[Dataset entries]

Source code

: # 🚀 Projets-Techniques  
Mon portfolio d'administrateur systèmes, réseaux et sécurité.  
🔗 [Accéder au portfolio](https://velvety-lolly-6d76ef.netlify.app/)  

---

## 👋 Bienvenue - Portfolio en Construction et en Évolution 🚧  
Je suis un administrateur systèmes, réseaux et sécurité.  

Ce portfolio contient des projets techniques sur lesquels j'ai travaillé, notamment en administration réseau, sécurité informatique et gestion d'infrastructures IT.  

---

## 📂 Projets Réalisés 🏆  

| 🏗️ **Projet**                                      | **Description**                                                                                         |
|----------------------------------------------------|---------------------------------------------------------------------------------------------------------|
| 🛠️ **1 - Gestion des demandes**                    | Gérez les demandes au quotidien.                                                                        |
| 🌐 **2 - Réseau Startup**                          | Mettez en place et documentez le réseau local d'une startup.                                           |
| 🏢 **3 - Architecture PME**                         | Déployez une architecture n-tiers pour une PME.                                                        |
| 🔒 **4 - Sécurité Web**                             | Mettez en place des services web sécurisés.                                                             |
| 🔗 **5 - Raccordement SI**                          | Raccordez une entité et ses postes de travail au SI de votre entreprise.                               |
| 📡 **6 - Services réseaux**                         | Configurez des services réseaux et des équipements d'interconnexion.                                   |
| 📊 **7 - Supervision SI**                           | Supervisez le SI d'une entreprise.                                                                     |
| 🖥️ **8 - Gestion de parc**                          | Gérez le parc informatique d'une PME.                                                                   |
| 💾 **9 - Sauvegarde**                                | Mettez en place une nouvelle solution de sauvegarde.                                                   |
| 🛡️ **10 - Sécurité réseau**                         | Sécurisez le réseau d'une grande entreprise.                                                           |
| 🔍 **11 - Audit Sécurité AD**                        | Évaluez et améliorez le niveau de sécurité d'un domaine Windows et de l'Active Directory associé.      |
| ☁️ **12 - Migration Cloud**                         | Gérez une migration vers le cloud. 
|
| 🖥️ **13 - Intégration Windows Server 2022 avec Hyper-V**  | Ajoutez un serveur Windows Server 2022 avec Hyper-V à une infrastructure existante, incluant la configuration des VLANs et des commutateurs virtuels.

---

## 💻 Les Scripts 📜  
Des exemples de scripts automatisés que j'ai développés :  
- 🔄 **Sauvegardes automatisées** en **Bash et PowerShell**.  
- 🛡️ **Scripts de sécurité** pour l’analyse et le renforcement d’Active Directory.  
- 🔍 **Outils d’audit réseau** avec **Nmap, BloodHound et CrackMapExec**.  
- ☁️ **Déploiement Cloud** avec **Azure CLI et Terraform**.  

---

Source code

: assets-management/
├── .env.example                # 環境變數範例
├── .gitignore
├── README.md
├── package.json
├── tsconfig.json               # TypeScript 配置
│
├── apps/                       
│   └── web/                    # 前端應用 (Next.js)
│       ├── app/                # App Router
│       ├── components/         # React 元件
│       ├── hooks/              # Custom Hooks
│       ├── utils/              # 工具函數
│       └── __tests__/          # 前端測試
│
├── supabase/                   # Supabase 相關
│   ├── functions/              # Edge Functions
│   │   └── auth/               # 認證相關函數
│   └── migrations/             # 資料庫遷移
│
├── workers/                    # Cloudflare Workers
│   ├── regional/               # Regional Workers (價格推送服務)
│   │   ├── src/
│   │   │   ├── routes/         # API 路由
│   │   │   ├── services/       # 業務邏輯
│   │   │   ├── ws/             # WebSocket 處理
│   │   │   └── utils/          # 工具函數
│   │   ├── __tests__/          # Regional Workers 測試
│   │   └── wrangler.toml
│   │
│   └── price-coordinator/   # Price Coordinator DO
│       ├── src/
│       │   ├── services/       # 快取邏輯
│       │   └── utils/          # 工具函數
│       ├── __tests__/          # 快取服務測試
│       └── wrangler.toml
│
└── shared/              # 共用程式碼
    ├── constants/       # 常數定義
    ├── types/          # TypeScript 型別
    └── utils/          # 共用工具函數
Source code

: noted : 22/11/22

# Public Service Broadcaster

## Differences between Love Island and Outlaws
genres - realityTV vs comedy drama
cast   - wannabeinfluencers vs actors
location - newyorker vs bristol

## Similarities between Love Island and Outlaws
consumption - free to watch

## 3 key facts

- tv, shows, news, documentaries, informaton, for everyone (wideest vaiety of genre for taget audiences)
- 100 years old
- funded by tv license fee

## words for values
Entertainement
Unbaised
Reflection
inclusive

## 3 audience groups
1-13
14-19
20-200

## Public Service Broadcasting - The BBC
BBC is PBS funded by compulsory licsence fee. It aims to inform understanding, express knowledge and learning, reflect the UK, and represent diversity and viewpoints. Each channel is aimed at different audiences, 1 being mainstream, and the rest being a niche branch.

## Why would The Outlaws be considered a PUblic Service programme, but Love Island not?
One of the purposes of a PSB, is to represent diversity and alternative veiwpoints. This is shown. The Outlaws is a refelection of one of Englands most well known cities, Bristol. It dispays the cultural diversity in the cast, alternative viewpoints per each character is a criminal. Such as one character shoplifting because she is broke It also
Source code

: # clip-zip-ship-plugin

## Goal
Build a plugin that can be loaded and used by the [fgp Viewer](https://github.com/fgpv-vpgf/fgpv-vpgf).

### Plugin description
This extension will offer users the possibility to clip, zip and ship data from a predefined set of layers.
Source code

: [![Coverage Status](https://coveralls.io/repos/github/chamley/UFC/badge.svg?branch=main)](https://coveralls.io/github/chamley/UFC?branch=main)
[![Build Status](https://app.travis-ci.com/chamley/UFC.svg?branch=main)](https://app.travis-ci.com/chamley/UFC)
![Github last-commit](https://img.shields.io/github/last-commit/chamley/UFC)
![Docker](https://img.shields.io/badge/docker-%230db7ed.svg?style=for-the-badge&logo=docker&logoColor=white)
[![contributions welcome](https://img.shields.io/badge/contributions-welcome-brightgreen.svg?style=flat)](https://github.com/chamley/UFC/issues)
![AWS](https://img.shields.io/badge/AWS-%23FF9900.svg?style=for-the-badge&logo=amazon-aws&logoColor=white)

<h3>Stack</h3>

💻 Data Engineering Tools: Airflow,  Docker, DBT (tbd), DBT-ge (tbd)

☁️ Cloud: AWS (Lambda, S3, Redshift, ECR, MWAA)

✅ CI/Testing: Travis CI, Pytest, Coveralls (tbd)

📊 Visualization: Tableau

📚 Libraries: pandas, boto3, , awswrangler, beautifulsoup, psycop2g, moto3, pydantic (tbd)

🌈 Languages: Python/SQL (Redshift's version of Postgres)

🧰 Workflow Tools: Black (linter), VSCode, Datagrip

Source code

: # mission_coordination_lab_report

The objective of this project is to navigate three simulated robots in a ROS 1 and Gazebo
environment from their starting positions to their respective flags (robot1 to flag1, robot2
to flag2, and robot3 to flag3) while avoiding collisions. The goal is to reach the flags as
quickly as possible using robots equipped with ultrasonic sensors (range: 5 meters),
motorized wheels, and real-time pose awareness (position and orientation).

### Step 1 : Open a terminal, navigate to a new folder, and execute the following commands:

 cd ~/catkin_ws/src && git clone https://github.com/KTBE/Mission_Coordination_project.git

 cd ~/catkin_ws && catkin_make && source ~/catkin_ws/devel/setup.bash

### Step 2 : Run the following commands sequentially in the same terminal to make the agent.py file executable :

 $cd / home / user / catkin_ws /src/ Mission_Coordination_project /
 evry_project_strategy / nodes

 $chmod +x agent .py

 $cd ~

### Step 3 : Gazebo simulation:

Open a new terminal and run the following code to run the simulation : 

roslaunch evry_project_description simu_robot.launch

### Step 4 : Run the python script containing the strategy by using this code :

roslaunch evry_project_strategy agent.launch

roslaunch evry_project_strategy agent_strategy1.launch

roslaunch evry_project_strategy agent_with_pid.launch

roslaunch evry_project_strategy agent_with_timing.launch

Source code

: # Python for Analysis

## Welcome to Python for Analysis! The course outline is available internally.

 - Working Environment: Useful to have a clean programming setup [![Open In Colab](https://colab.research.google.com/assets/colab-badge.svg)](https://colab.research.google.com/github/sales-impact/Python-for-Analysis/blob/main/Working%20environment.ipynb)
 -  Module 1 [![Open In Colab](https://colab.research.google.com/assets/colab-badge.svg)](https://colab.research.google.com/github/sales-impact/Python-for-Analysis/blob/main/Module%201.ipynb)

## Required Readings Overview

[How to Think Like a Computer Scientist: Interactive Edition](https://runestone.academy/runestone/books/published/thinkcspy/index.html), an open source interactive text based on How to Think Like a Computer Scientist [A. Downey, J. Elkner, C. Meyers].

■ **Try it**: Find "colab" in the preceding records. Copy each line that holds it.

■ **Answer for the task**:
 - Working Environment: Useful to have a clean programming setup [![Open In Colab](https://colab.research.google.com/assets/colab-badge.svg)](https://colab.research.google.com/github/sales-impact/Python-for-Analysis/blob/main/Working%20environment.ipynb)
 -  Module 1 [![Open In Colab](https://colab.research.google.com/assets/colab-badge.svg)](https://colab.research.google.com/github/sales-impact/Python-for-Analysis/blob/main/Module%201.ipynb)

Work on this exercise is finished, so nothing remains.